Source texts of formatted documents:
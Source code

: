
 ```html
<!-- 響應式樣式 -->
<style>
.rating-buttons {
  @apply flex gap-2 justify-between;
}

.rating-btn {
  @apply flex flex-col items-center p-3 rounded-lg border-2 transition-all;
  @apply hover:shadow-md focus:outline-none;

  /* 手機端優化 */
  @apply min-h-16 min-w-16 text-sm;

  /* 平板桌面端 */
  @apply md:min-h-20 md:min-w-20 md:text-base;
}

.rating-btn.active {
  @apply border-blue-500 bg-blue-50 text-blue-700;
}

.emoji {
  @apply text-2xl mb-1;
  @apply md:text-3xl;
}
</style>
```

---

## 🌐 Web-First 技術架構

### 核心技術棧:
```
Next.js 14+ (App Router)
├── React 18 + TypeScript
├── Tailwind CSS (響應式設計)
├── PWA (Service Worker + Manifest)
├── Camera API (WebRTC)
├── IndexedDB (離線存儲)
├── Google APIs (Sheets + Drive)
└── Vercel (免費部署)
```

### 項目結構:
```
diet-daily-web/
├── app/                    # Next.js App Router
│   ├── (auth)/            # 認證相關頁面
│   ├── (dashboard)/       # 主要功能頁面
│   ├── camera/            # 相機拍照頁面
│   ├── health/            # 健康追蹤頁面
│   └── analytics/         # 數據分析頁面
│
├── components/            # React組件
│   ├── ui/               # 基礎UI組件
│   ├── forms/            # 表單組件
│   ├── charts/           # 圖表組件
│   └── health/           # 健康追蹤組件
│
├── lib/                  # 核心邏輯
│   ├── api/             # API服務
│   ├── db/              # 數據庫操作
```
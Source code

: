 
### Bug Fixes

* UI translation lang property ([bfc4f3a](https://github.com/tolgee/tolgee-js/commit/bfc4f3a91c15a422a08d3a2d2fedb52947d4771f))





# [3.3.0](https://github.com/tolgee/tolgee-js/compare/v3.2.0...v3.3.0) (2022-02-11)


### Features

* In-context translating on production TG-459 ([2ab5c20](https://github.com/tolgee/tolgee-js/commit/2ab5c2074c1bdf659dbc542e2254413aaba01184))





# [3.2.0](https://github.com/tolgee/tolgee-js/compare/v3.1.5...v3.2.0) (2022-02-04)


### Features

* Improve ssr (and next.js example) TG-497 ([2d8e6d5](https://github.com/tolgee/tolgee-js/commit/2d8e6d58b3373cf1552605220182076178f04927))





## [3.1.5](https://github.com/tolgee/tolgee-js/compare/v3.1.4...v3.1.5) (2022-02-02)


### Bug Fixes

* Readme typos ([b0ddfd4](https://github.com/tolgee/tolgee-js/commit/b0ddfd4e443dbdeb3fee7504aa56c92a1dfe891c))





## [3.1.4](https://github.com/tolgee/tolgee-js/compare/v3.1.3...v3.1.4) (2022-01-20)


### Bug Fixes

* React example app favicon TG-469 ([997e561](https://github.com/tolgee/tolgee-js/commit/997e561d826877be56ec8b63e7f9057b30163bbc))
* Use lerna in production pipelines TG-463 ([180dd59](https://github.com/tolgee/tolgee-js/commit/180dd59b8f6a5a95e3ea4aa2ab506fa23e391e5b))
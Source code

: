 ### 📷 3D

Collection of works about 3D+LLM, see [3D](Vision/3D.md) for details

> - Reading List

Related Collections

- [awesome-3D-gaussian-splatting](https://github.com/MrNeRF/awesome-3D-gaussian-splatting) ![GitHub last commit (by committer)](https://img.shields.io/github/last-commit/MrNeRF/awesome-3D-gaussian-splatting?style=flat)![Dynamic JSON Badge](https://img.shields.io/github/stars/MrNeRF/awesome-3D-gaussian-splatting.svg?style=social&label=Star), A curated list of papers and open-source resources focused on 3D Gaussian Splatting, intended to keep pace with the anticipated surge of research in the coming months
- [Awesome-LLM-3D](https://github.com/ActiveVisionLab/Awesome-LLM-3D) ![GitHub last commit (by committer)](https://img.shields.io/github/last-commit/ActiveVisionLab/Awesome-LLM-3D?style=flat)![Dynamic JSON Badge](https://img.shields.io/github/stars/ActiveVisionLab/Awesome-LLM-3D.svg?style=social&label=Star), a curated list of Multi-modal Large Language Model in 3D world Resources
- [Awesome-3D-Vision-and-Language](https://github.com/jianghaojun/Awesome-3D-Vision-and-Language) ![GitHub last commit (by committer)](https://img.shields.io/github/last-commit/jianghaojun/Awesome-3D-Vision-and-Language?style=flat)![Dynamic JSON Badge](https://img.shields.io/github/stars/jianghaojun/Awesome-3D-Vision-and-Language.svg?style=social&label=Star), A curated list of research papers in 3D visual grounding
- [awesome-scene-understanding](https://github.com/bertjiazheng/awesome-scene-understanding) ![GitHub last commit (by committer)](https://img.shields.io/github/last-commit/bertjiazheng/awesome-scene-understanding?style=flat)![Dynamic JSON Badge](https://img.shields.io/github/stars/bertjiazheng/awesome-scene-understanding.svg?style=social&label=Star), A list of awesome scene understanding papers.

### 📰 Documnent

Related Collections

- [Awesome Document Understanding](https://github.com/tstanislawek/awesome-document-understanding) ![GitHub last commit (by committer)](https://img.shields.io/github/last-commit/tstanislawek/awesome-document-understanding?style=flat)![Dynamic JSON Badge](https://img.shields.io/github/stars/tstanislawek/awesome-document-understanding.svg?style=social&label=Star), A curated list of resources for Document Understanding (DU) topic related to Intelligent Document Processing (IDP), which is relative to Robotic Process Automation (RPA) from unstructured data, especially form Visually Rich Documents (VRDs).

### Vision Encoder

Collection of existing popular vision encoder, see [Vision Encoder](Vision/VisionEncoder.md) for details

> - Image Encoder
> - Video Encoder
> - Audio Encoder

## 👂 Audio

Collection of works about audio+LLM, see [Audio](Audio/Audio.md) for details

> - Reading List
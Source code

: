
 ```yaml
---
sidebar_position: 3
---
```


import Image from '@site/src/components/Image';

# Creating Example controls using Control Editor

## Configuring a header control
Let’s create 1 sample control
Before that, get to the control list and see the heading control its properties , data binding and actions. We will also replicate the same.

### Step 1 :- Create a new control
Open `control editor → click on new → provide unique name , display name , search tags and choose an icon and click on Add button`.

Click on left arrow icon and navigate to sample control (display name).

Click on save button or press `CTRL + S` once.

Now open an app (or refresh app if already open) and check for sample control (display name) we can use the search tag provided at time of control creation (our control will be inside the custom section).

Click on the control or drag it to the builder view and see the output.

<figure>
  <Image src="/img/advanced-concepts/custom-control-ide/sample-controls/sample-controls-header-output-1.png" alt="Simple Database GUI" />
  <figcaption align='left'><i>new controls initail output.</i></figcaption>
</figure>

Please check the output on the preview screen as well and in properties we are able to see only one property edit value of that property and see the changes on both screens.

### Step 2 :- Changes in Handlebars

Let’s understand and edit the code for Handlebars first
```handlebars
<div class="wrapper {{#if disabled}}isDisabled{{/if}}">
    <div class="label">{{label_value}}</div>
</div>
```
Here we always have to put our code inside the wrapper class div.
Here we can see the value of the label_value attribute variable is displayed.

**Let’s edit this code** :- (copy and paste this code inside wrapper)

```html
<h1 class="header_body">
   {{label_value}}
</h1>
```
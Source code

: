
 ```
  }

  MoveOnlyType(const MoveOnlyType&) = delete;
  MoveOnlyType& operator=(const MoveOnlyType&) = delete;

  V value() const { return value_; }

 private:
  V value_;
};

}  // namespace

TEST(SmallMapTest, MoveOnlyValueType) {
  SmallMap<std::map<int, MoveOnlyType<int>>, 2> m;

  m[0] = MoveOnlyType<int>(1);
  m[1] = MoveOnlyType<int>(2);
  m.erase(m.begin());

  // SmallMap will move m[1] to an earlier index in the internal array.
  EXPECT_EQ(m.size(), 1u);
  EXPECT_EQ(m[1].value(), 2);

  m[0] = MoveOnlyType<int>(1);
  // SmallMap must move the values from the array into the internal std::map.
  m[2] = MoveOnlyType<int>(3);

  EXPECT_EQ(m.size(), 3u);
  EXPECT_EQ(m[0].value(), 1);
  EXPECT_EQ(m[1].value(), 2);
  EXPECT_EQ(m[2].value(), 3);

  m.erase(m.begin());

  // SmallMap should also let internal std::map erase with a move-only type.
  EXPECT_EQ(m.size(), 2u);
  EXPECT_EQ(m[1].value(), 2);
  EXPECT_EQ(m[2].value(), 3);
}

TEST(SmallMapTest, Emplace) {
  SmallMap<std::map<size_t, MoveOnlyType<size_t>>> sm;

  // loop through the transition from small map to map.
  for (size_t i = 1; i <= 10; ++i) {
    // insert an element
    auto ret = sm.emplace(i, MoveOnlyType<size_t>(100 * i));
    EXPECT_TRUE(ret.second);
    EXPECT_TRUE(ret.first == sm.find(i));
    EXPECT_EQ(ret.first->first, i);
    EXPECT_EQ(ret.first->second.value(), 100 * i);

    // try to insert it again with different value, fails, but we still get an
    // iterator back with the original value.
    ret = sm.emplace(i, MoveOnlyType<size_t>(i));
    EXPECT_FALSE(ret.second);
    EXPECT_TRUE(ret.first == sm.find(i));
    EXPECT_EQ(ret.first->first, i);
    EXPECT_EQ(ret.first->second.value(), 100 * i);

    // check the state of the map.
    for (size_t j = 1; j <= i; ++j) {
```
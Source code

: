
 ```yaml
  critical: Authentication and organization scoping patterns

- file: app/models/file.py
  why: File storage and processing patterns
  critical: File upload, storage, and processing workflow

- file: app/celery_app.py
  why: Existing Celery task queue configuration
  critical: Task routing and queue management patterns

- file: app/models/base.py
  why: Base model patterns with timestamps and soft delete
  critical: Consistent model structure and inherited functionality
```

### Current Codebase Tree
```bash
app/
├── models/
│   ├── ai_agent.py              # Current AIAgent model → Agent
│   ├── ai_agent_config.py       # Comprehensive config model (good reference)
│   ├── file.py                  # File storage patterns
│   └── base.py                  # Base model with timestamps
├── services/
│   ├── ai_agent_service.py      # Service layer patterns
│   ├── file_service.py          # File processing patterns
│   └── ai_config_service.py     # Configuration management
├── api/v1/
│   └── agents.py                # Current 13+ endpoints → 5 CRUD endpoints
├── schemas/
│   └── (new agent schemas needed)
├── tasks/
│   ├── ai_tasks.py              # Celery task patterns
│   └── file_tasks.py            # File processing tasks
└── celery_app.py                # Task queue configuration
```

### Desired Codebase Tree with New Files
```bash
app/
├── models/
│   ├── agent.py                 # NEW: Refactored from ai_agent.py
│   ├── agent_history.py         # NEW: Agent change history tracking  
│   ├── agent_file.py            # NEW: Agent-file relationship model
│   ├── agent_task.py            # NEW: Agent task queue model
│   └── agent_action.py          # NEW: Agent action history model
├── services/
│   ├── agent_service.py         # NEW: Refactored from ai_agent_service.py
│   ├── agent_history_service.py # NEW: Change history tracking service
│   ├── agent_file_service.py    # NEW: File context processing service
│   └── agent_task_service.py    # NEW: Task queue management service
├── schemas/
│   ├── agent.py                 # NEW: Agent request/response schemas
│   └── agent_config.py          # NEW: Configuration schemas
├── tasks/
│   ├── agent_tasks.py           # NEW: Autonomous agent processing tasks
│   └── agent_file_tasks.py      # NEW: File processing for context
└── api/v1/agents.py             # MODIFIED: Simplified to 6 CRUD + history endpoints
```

#### EXERCISE AIM
Pull out every line in the data above that has the word "SmallMapTest".

#### ANSWER BOX
TEST(SmallMapTest, MoveOnlyValueType) {
TEST(SmallMapTest, Emplace) {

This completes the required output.